### GOAL OF THE EXERCISE
When you reach the line that contains "- iPad, Android tablets" in the data below, start reproducing lines exactly, and stop after the line that contains "Tốt | ✅ Rất tốt |".

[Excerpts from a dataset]
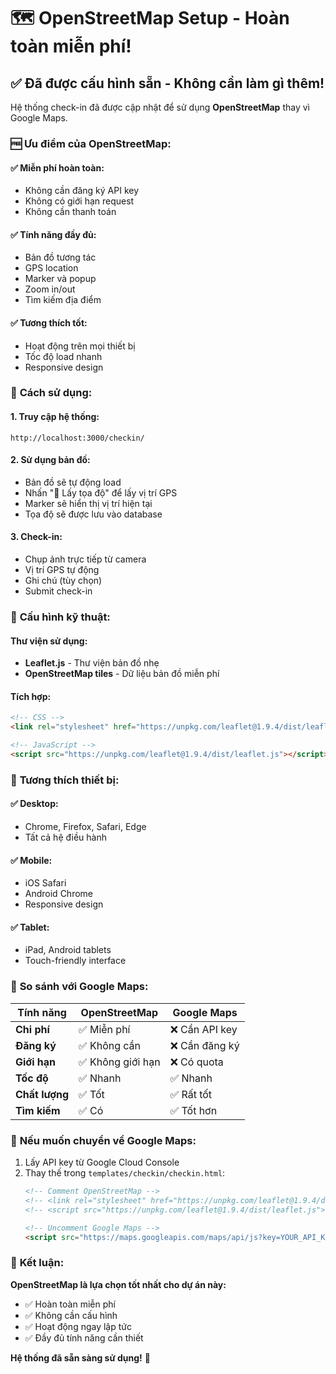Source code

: # 🗺️ OpenStreetMap Setup - Hoàn toàn miễn phí!

## ✅ **Đã được cấu hình sẵn - Không cần làm gì thêm!**

Hệ thống check-in đã được cập nhật để sử dụng **OpenStreetMap** thay vì Google Maps.

### 🆓 **Ưu điểm của OpenStreetMap:**

#### **✅ Miễn phí hoàn toàn:**
- Không cần đăng ký API key
- Không có giới hạn request
- Không cần thanh toán

#### **✅ Tính năng đầy đủ:**
- Bản đồ tương tác
- GPS location
- Marker và popup
- Zoom in/out
- Tìm kiếm địa điểm

#### **✅ Tương thích tốt:**
- Hoạt động trên mọi thiết bị
- Tốc độ load nhanh
- Responsive design

### 🚀 **Cách sử dụng:**

#### **1. Truy cập hệ thống:**
```
http://localhost:3000/checkin/
```

#### **2. Sử dụng bản đồ:**
- Bản đồ sẽ tự động load
- Nhấn "📍 Lấy tọa độ" để lấy vị trí GPS
- Marker sẽ hiển thị vị trí hiện tại
- Tọa độ sẽ được lưu vào database

#### **3. Check-in:**
- Chụp ảnh trực tiếp từ camera
- Vị trí GPS tự động
- Ghi chú (tùy chọn)
- Submit check-in

### 🔧 **Cấu hình kỹ thuật:**

#### **Thư viện sử dụng:**
- **Leaflet.js** - Thư viện bản đồ nhẹ
- **OpenStreetMap tiles** - Dữ liệu bản đồ miễn phí

#### **Tích hợp:**
```html
<!-- CSS -->
<link rel="stylesheet" href="https://unpkg.com/leaflet@1.9.4/dist/leaflet.css" />

<!-- JavaScript -->
<script src="https://unpkg.com/leaflet@1.9.4/dist/leaflet.js"></script>
```

### 📱 **Tương thích thiết bị:**

#### **✅ Desktop:**
- Chrome, Firefox, Safari, Edge
- Tất cả hệ điều hành

#### **✅ Mobile:**
- iOS Safari
- Android Chrome
- Responsive design

#### **✅ Tablet:**
- iPad, Android tablets
- Touch-friendly interface

### 🎯 **So sánh với Google Maps:**

| Tính năng | OpenStreetMap | Google Maps |
|-----------|---------------|-------------|
| **Chi phí** | ✅ Miễn phí | ❌ Cần API key |
| **Đăng ký** | ✅ Không cần | ❌ Cần đăng ký |
| **Giới hạn** | ✅ Không giới hạn | ❌ Có quota |
| **Tốc độ** | ✅ Nhanh | ✅ Nhanh |
| **Chất lượng** | ✅ Tốt | ✅ Rất tốt |
| **Tìm kiếm** | ✅ Có | ✅ Tốt hơn |

### 🔄 **Nếu muốn chuyển về Google Maps:**

1. Lấy API key từ Google Cloud Console
2. Thay thế trong `templates/checkin/checkin.html`:
   ```html
   <!-- Comment OpenStreetMap -->
   <!-- <link rel="stylesheet" href="https://unpkg.com/leaflet@1.9.4/dist/leaflet.css" /> -->
   <!-- <script src="https://unpkg.com/leaflet@1.9.4/dist/leaflet.js"></script> -->
   
   <!-- Uncomment Google Maps -->
   <script src="https://maps.googleapis.com/maps/api/js?key=YOUR_API_KEY&libraries=places&callback=initMap" async defer></script>
   ```

### 🎉 **Kết luận:**

**OpenStreetMap là lựa chọn tốt nhất cho dự án này:**
- ✅ Hoàn toàn miễn phí
- ✅ Không cần cấu hình
- ✅ Hoạt động ngay lập tức
- ✅ Đầy đủ tính năng cần thiết

**Hệ thống đã sẵn sàng sử dụng!** 🚀
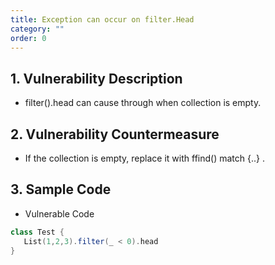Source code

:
 ```yaml
---
title: Exception can occur on filter.Head
category: ""
order: 0
---
```


## 1. Vulnerability Description
* filter().head can cause through when collection is empty.

## 2. Vulnerability Countermeasure
* If the collection is empty, replace it with ffind() match {..} .

## 3. Sample Code
* Vulnerable Code

```SCALA
class Test {
   List(1,2,3).filter(_ < 0).head
}
```

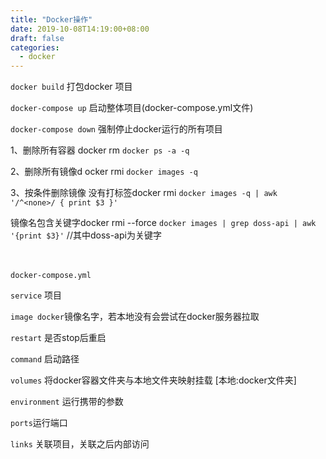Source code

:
 ```yaml
---
title: "Docker操作"
date: 2019-10-08T14:19:00+08:00
draft: false
categories:
  - docker
---
```

<!--more-->

`docker build` 打包docker 项目

`docker-compose up` 启动整体项目(docker-compose.yml文件)

`docker-compose down` 强制停止docker运行的所有项目

1、删除所有容器 docker rm `docker ps -a -q`


2、删除所有镜像d ocker rmi `docker images -q`

3、按条件删除镜像 没有打标签docker rmi `docker images -q | awk '/^<none>/ { print $3 }'`

镜像名包含关键字docker rmi --force `docker images | grep doss-api | awk '{print $3}'`    //其中doss-api为关键字

　

`docker-compose.yml`

`service` 项目

`image docker`镜像名字，若本地没有会尝试在docker服务器拉取

`restart` 是否stop后重启

`command` 启动路径

`volumes` 将docker容器文件夹与本地文件夹映射挂载 [本地:docker文件夹]

`environment` 运行携带的参数

`ports`运行端口

`links` 关联项目，关联之后内部访问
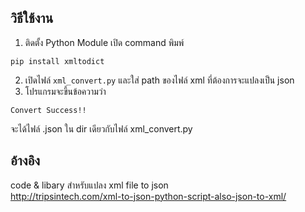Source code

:﻿## วิธีใช้งาน
1. ติดตั้ง Python Module เปิด command พิมพ์
```
pip install xmltodict
```

2. เปิดไฟล์ `xml_convert.py` และใส่ path ของไฟล์ xml ที่ต้องการจะแปลงเป็น json
3. โปรแกรมจะขึ้นข้อความว่า
```
Convert Success!!
```
จะได้ไฟล์ .json ใน dir เดียวกับไฟล์ xml_convert.py 

## อ้างอิง
code & libary สำหรับแปลง xml file to json<br>
http://tripsintech.com/xml-to-json-python-script-also-json-to-xml/

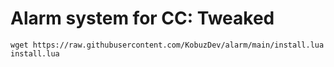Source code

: # Alarm system for CC: Tweaked

```console
wget https://raw.githubusercontent.com/KobuzDev/alarm/main/install.lua install.lua
```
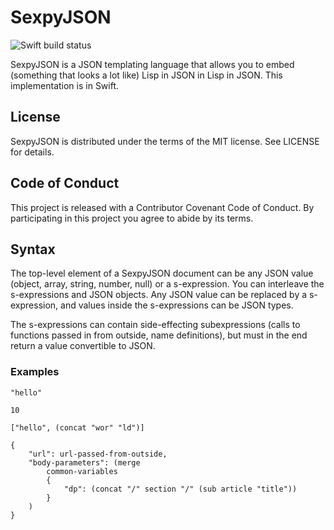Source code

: # SexpyJSON

![Swift build status](https://github.com/juri/SexpyJSON/actions/workflows/swift.yml/badge.svg)

SexpyJSON is a JSON templating language that allows you to embed (something that looks a lot like) Lisp in
JSON in Lisp in JSON. This implementation is in Swift.

## License

SexpyJSON is distributed under the terms of the MIT license. See LICENSE for details.

## Code of Conduct

This project is released with a Contributor Covenant Code of Conduct. By participating in this project you agree 
to abide by its terms.

## Syntax

The top-level element of a SexpyJSON document can be any JSON value (object, array, string, number, null) or
a s-expression. You can interleave the s-expressions and JSON objects. Any JSON value can be replaced by a
s-expression, and values inside the s-expressions can be JSON types. 

The s-expressions can contain side-effecting subexpressions (calls to functions passed in from outside,
name definitions), but must in the end return a value convertible to JSON.

### Examples

```
"hello"
```

```
10
```

```
["hello", (concat "wor" "ld")]
```

```
{
    "url": url-passed-from-outside,
    "body-parameters": (merge
        common-variables
        {
            "dp": (concat "/" section "/" (sub article "title"))
        }
    )
}
```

### WRITTEN SOLUTION
- iPad, Android tablets
- Touch-friendly interface

### 🎯 **So sánh với Google Maps:**

| Tính năng | OpenStreetMap | Google Maps |
|-----------|---------------|-------------|
| **Chi phí** | ✅ Miễn phí | ❌ Cần API key |
| **Đăng ký** | ✅ Không cần | ❌ Cần đăng ký |
| **Giới hạn** | ✅ Không giới hạn | ❌ Có quota |
| **Tốc độ** | ✅ Nhanh | ✅ Nhanh |
| **Chất lượng** | ✅ Tốt | ✅ Rất tốt |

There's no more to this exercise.